What Will Happen To Me If I Do Get Saved?

Matthew 1.21



1.   When you go to the store and take merchandise from the counter you expect the merchandise you purchase to be properly and accurately labeled.  Is that not reasonable?  When you find that something is not truthfully labeled you are rightfully and justifiably disappointed.

2.   So it is with Christianity.  Biblical Christianity is properly labeled, something which cannot be truthfully said about what passes for Christianity in most churches here in the United States.

3.   Listen to the words of the Lord Jesus Christ, in Luke 14.28-33:

28     For which of you, intending to build a tower, sitteth not down first, and counteth the cost, whether he have sufficient to finish it?

29     Lest haply, after he hath laid the foundation, and is not able to finish it, all that behold it begin to mock him,

30     Saying, This man began to build, and was not able to finish.

31     Or what king, going to make war against another king, sitteth not down first, and consulteth whether he be able with ten thousand to meet him that cometh against him with twenty thousand?

32     Or else, while the other is yet a great way off, he sendeth an ambassage, and desireth conditions of peace.

33     So likewise, whosoever he be of you that forsaketh not all that he hath, he cannot be my disciple.


4.   Using two illustrations, the passage I have just read shows that the Lord Jesus Christ makes a very strong argument for knowing what you are letting yourself in for, for counting the cost, for going in with your eyes open.  Yet we find many, these days, who urge people to make uninformed decisions about becoming a Christian.

5.   My friends, it is not possible to become a real Christian without your mind being fully engaged, without doing your due diligence, without carefully weighing the costs and benefits of being a Christian.  Those who supposedly become Christians, but who end up being nothing more than “a flash in the pan,” are invariably uninformed and impulsive; people who have not really counted the cost.

6.   So, to inform you, to help you count the cost, I have preached over the last several weeks on what “saved” and “salvation” is, and about what happens to a person who does not get saved.

7.   This morning I want to briefly address the question, “What Will Happen To Me If I Do Get Saved?”  Some people are terrified of the thought of getting saved, somehow imagining salvation to be worse than Hell, or an eternity in the lake of fire.  Others have no opinion about the matter at all.

8.   What I would like to do today is provide for you a balanced response to the question, approaching the answer by first examining a text of scripture, and then approaching the answer by considering the general topic of salvation as it is revealed in the Bible.

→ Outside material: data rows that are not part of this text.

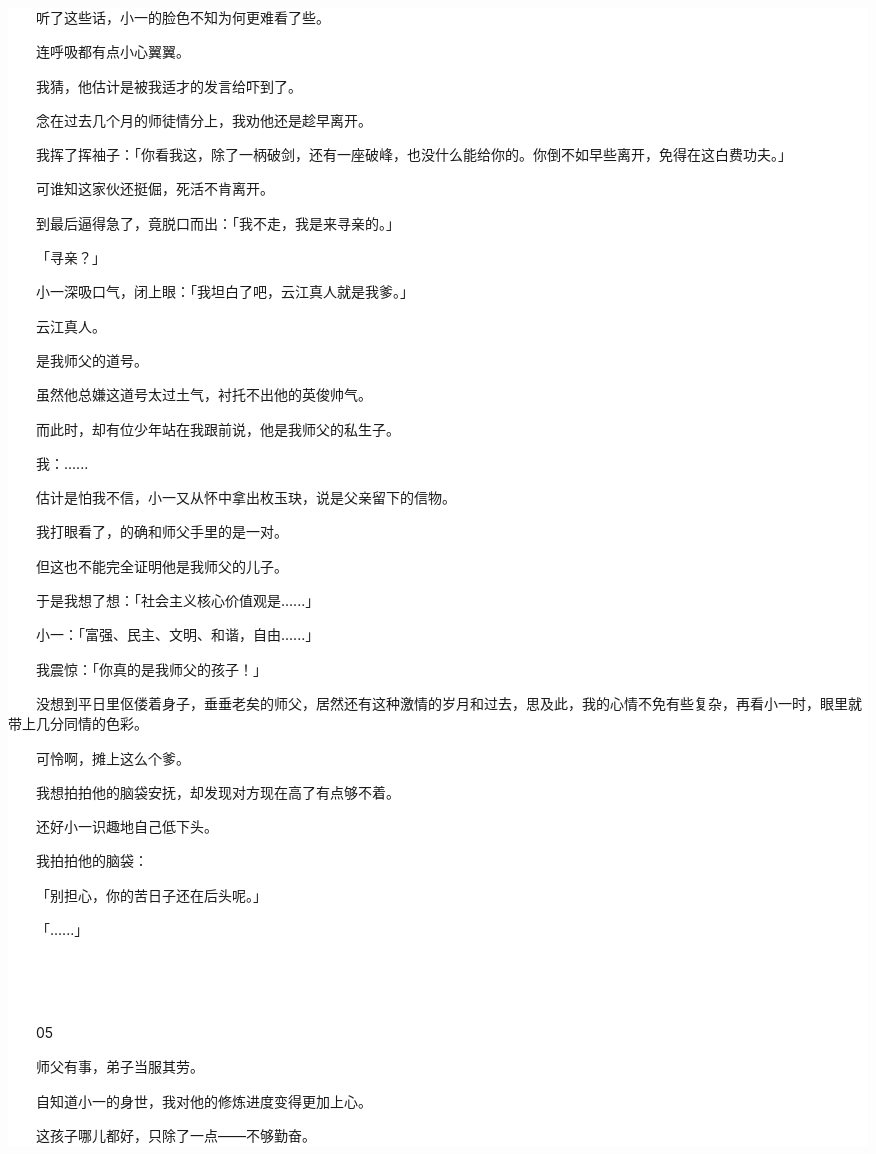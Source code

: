 &emsp;&emsp;听了这些话，小一的脸色不知为何更难看了些。  
  
&emsp;&emsp;连呼吸都有点小心翼翼。  
  
&emsp;&emsp;我猜，他估计是被我适才的发言给吓到了。  
  
&emsp;&emsp;念在过去几个月的师徒情分上，我劝他还是趁早离开。  
  
&emsp;&emsp;我挥了挥袖子：「你看我这，除了一柄破剑，还有一座破峰，也没什么能给你的。你倒不如早些离开，免得在这白费功夫。」  
  
&emsp;&emsp;可谁知这家伙还挺倔，死活不肯离开。  
  
&emsp;&emsp;到最后逼得急了，竟脱口而出：「我不走，我是来寻亲的。」  
  
&emsp;&emsp;「寻亲？」  
  
&emsp;&emsp;小一深吸口气，闭上眼：「我坦白了吧，云江真人就是我爹。」  
  
&emsp;&emsp;云江真人。  
  
&emsp;&emsp;是我师父的道号。  
  
&emsp;&emsp;虽然他总嫌这道号太过土气，衬托不出他的英俊帅气。  
  
&emsp;&emsp;而此时，却有位少年站在我跟前说，他是我师父的私生子。  
  
&emsp;&emsp;我：......  
  
&emsp;&emsp;估计是怕我不信，小一又从怀中拿出枚玉玦，说是父亲留下的信物。  
  
&emsp;&emsp;我打眼看了，的确和师父手里的是一对。  
  
&emsp;&emsp;但这也不能完全证明他是我师父的儿子。  
  
&emsp;&emsp;于是我想了想：「社会主义核心价值观是......」  
  
&emsp;&emsp;小一：「富强、民主、文明、和谐，自由......」  
  
&emsp;&emsp;我震惊：「你真的是我师父的孩子！」  
  
&emsp;&emsp;没想到平日里伛偻着身子，垂垂老矣的师父，居然还有这种激情的岁月和过去，思及此，我的心情不免有些复杂，再看小一时，眼里就带上几分同情的色彩。  
  
&emsp;&emsp;可怜啊，摊上这么个爹。  
  
&emsp;&emsp;我想拍拍他的脑袋安抚，却发现对方现在高了有点够不着。  
  
&emsp;&emsp;还好小一识趣地自己低下头。  
  
&emsp;&emsp;我拍拍他的脑袋：  
  
&emsp;&emsp;「别担心，你的苦日子还在后头呢。」  
  
&emsp;&emsp;「......」  
  
&emsp;&emsp;   
  
&emsp;&emsp;   
  
&emsp;&emsp;05  
  
&emsp;&emsp;师父有事，弟子当服其劳。  
  
&emsp;&emsp;自知道小一的身世，我对他的修炼进度变得更加上心。  
  
&emsp;&emsp;这孩子哪儿都好，只除了一点——不够勤奋。  
  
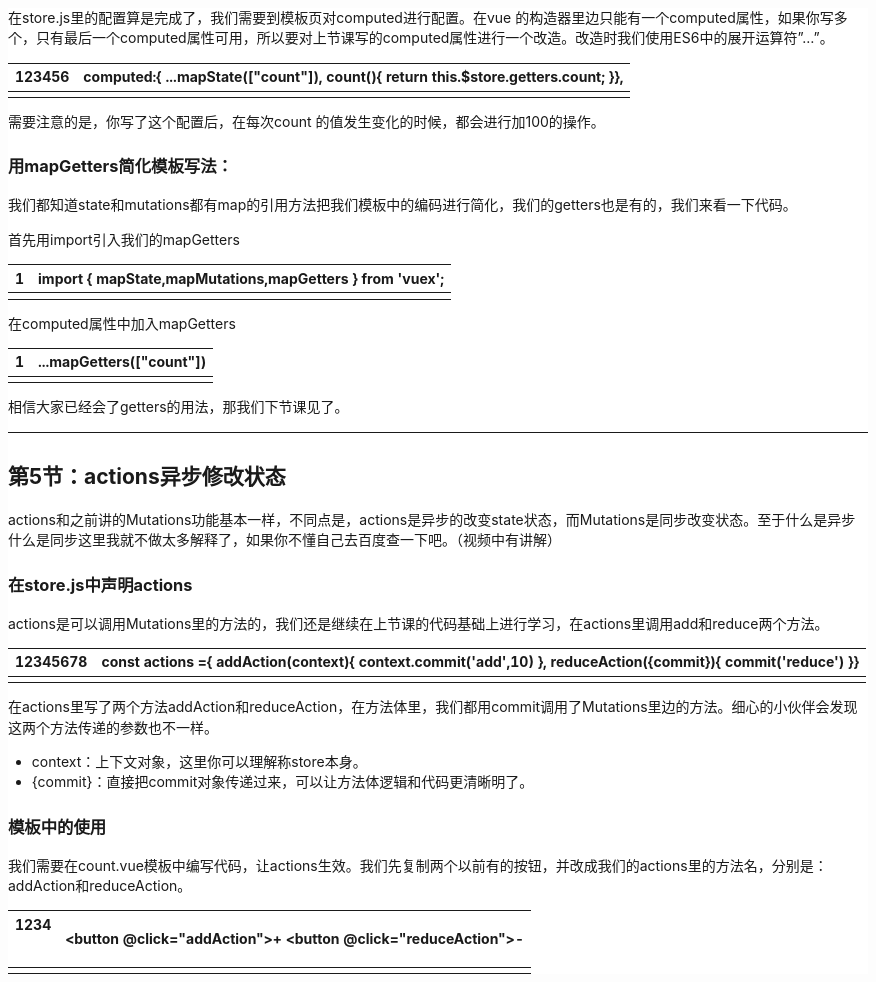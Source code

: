 在store.js里的配置算是完成了，我们需要到模板页对computed进行配置。在vue 的构造器里边只能有一个computed属性，如果你写多个，只有最后一个computed属性可用，所以要对上节课写的computed属性进行一个改造。改造时我们使用ES6中的展开运算符”…”。

| 123456 | computed:{    ...mapState(["count"]),    count(){        return this.$store.getters.count;    }}, |
| ------ | ------------------------------------------------------------ |
|        |                                                              |

需要注意的是，你写了这个配置后，在每次count 的值发生变化的时候，都会进行加100的操作。

### 用mapGetters简化模板写法：

我们都知道state和mutations都有map的引用方法把我们模板中的编码进行简化，我们的getters也是有的，我们来看一下代码。

首先用import引入我们的mapGetters

| 1    | import { mapState,mapMutations,mapGetters } from 'vuex'; |
| ---- | -------------------------------------------------------- |
|      |                                                          |

在computed属性中加入mapGetters

| 1    | ...mapGetters(["count"]) |
| ---- | ------------------------ |
|      |                          |

相信大家已经会了getters的用法，那我们下节课见了。

------

## 第5节：actions异步修改状态

actions和之前讲的Mutations功能基本一样，不同点是，actions是异步的改变state状态，而Mutations是同步改变状态。至于什么是异步什么是同步这里我就不做太多解释了，如果你不懂自己去百度查一下吧。（视频中有讲解）

### 在store.js中声明actions

actions是可以调用Mutations里的方法的，我们还是继续在上节课的代码基础上进行学习，在actions里调用add和reduce两个方法。

| 12345678 | const actions ={    addAction(context){        context.commit('add',10)    },    reduceAction({commit}){        commit('reduce')    }} |
| -------- | ------------------------------------------------------------ |
|          |                                                              |

在actions里写了两个方法addAction和reduceAction，在方法体里，我们都用commit调用了Mutations里边的方法。细心的小伙伴会发现这两个方法传递的参数也不一样。

- context：上下文对象，这里你可以理解称store本身。
- {commit}：直接把commit对象传递过来，可以让方法体逻辑和代码更清晰明了。

### 模板中的使用

我们需要在count.vue模板中编写代码，让actions生效。我们先复制两个以前有的按钮，并改成我们的actions里的方法名，分别是：addAction和reduceAction。

| 1234 | <p>  <button @click="addAction">+</button>  <button @click="reduceAction">-</button></p> |
| ---- | ------------------------------------------------------------ |
|      |                                                              |
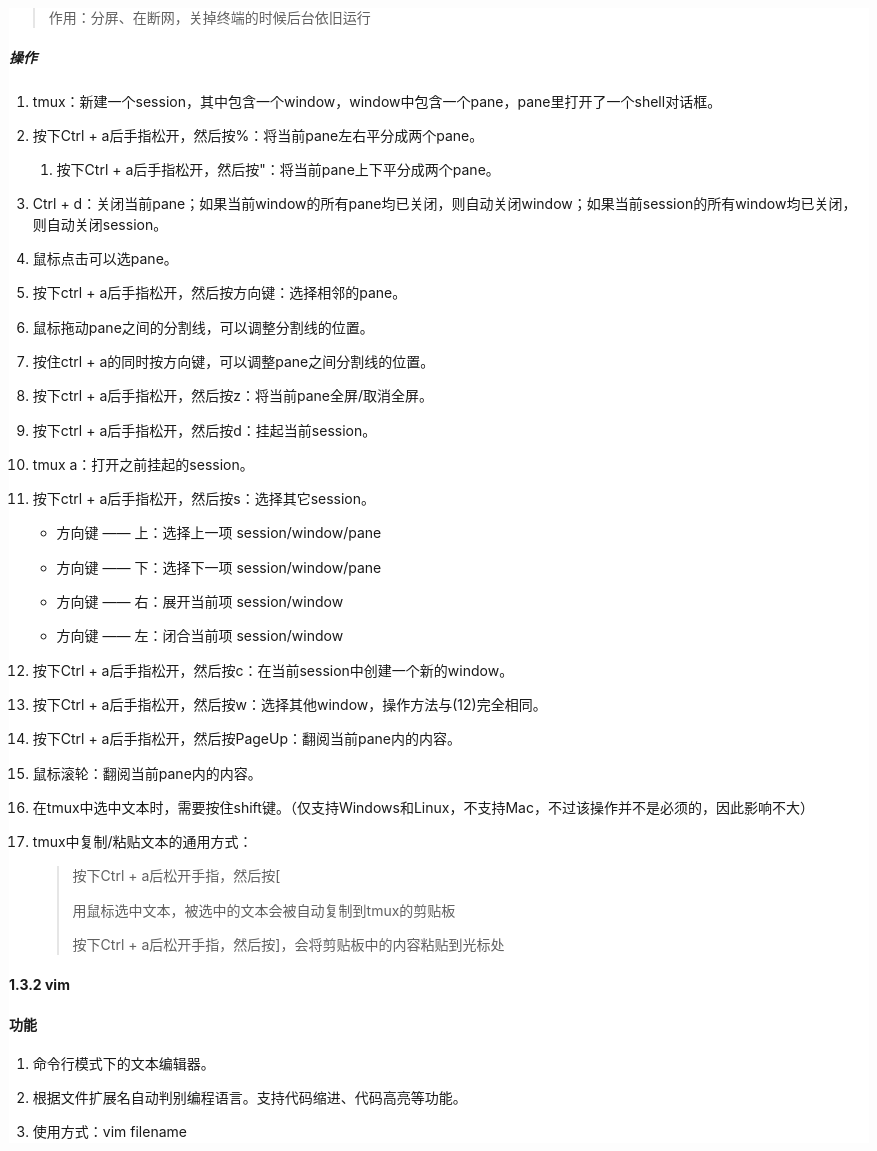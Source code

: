 > 作用：分屏、在断网，关掉终端的时候后台依旧运行

##### 操作

1. tmux：新建一个session，其中包含一个window，window中包含一个pane，pane里打开了一个shell对话框。

2. 按下Ctrl + a后手指松开，然后按%：将当前pane左右平分成两个pane。

   1. 按下Ctrl + a后手指松开，然后按"：将当前pane上下平分成两个pane。

3. Ctrl + d：关闭当前pane；如果当前window的所有pane均已关闭，则自动关闭window；如果当前session的所有window均已关闭，则自动关闭session。

4. 鼠标点击可以选pane。

5. 按下ctrl + a后手指松开，然后按方向键：选择相邻的pane。

6. 鼠标拖动pane之间的分割线，可以调整分割线的位置。

7. 按住ctrl + a的同时按方向键，可以调整pane之间分割线的位置。

8. 按下ctrl + a后手指松开，然后按z：将当前pane全屏/取消全屏。

9. 按下ctrl + a后手指松开，然后按d：挂起当前session。

10. tmux a：打开之前挂起的session。

11. 按下ctrl + a后手指松开，然后按s：选择其它session。

    - 方向键 —— 上：选择上一项 session/window/pane

    - 方向键 —— 下：选择下一项 session/window/pane

    - 方向键 —— 右：展开当前项 session/window

    - 方向键 —— 左：闭合当前项 session/window

12. 按下Ctrl + a后手指松开，然后按c：在当前session中创建一个新的window。

13. 按下Ctrl + a后手指松开，然后按w：选择其他window，操作方法与(12)完全相同。

14. 按下Ctrl + a后手指松开，然后按PageUp：翻阅当前pane内的内容。

15. 鼠标滚轮：翻阅当前pane内的内容。

16. 在tmux中选中文本时，需要按住shift键。（仅支持Windows和Linux，不支持Mac，不过该操作并不是必须的，因此影响不大）

17. tmux中复制/粘贴文本的通用方式：

    > 按下Ctrl + a后松开手指，然后按[
    >
    > 用鼠标选中文本，被选中的文本会被自动复制到tmux的剪贴板
    >
    > 按下Ctrl + a后松开手指，然后按]，会将剪贴板中的内容粘贴到光标处 

#### 1.3.2 vim

#### 功能

1.  命令行模式下的文本编辑器。

2. 根据文件扩展名自动判别编程语言。支持代码缩进、代码高亮等功能。

3. 使用方式：vim filename

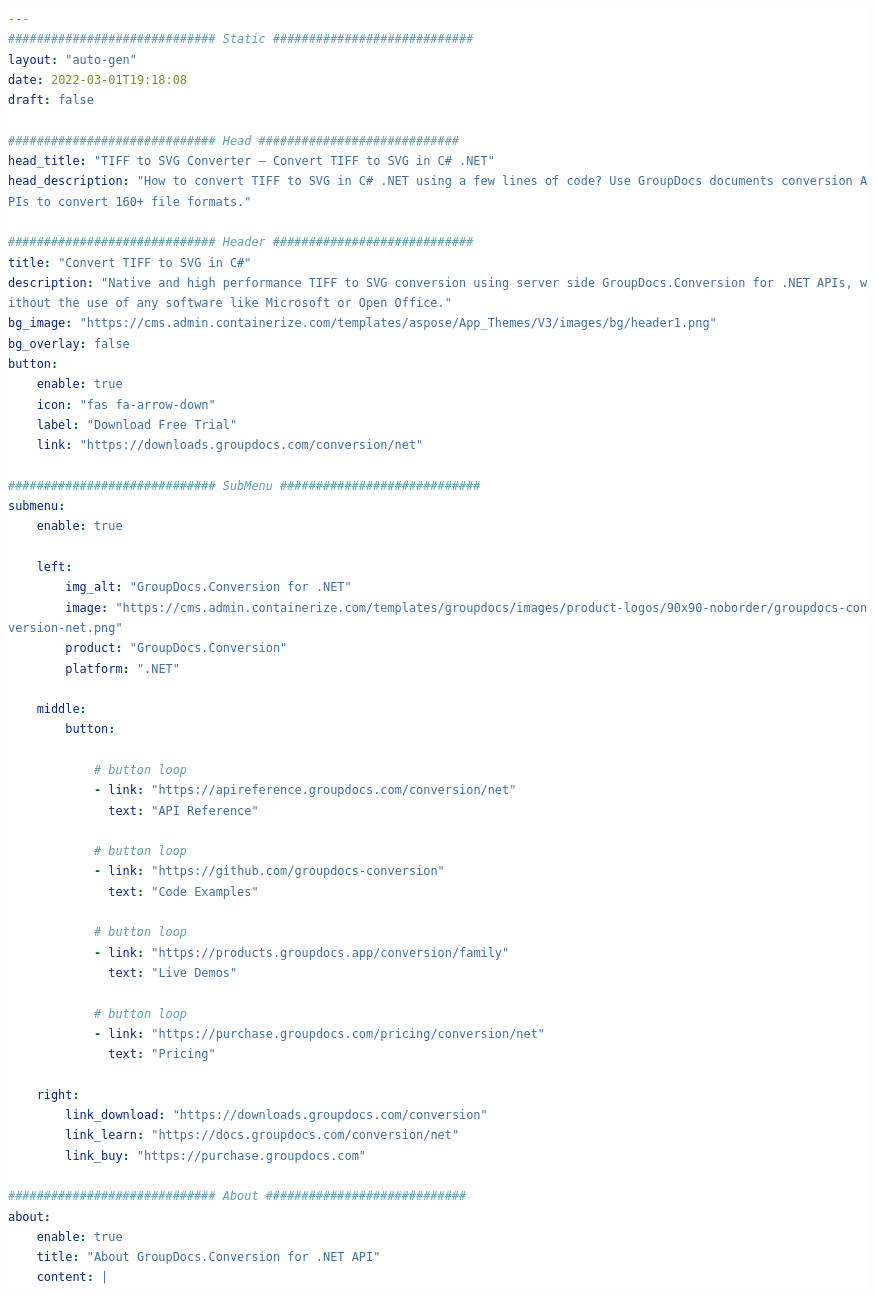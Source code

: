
 ```yaml
---
############################# Static ############################
layout: "auto-gen"
date: 2022-03-01T19:18:08
draft: false

############################# Head ############################
head_title: "TIFF to SVG Converter – Convert TIFF to SVG in C# .NET"
head_description: "How to convert TIFF to SVG in C# .NET using a few lines of code? Use GroupDocs documents conversion APIs to convert 160+ file formats."

############################# Header ############################
title: "Convert TIFF to SVG in C#"
description: "Native and high performance TIFF to SVG conversion using server side GroupDocs.Conversion for .NET APIs, without the use of any software like Microsoft or Open Office."
bg_image: "https://cms.admin.containerize.com/templates/aspose/App_Themes/V3/images/bg/header1.png"
bg_overlay: false
button:
    enable: true
    icon: "fas fa-arrow-down"
    label: "Download Free Trial"
    link: "https://downloads.groupdocs.com/conversion/net"

############################# SubMenu ############################
submenu:
    enable: true

    left:
        img_alt: "GroupDocs.Conversion for .NET"
        image: "https://cms.admin.containerize.com/templates/groupdocs/images/product-logos/90x90-noborder/groupdocs-conversion-net.png"
        product: "GroupDocs.Conversion"
        platform: ".NET"

    middle:
        button:

            # button loop
            - link: "https://apireference.groupdocs.com/conversion/net"
              text: "API Reference"

            # button loop
            - link: "https://github.com/groupdocs-conversion"
              text: "Code Examples"

            # button loop
            - link: "https://products.groupdocs.app/conversion/family"
              text: "Live Demos"

            # button loop
            - link: "https://purchase.groupdocs.com/pricing/conversion/net"
              text: "Pricing"

    right:
        link_download: "https://downloads.groupdocs.com/conversion"
        link_learn: "https://docs.groupdocs.com/conversion/net"
        link_buy: "https://purchase.groupdocs.com"

############################# About ############################
about:
    enable: true
    title: "About GroupDocs.Conversion for .NET API"
    content: |
```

9.   Please turn to Matthew 1.20-21.  These verses record what an angel said to Joseph in a dream when he informed him that the woman he was betrothed to, a virgin named Mary, would be giving birth to the savior, in fulfillment of Old Testament prophecy.

10. When you have found that passage, please stand and read along silently while I read aloud, beginning from the middle of verse 20:  “Joseph, thou son of David, fear not to take unto thee Mary thy wife: for that which is conceived in her is of the Holy Ghost.  And she shall bring forth a son, and thou shalt call his name JESUS: for he shall save his people from their sins.”

11. My text is verse 21:  “And she shall bring forth a son, and thou shalt call his name JESUS: for he shall save his people from their sins.”

12. This verse is obviously related to our subject of interest, salvation.  It touches upon three different people’s roles in the coming of the savior.



“And she shall bring forth a son . . . .”

1B.    In the previous verse, the angel had informed Joseph that the conception that resulted in her pregnancy, which had created so much anxiety for him, was the work of the Holy Ghost, the Holy Spirit of God.  Following this verse, Matthew informs us that this all happened to fulfill prophecy.

2B.    Way back in Isaiah 7.14, some seven centuries before Joseph’s encounter with the angel, the prophet Isaiah was inspired of God to foretell of the coming of God’s Son, the Messiah of Israel, by means of the virgin birth:  “Therefore the Lord himself shall give you a sign; Behold, a virgin shall conceive, and bear a son, and shall call his name Immanuel.”

3B.    Hebrews 10.4-7 gives us the reason why the Lord Jesus Christ was born of a virgin:

4      For it is not possible that the blood of bulls and of goats should take away sins.

5      Wherefore when he cometh into the world, he saith, Sacrifice and offering thou wouldest not, but a body hast thou prepared me:

6      In burnt offerings and sacrifices for sin thou hast had no pleasure.

7      Then said I, Lo, I come (in the volume of the book it is written of me,) to do thy will, O God.


4B.    For the second person of the triune godhead to fulfill His mission as the savior He became a man.  Animal sacrifices were never intended by God to take away any sinner’s sins, but only to cover over those sins, or to atone for them, for a short period of time.  For sin to be properly dealt with it has to be cleansed.  But only the blood of the savior can cleanse sin, so it was necessary for Jesus to become a man.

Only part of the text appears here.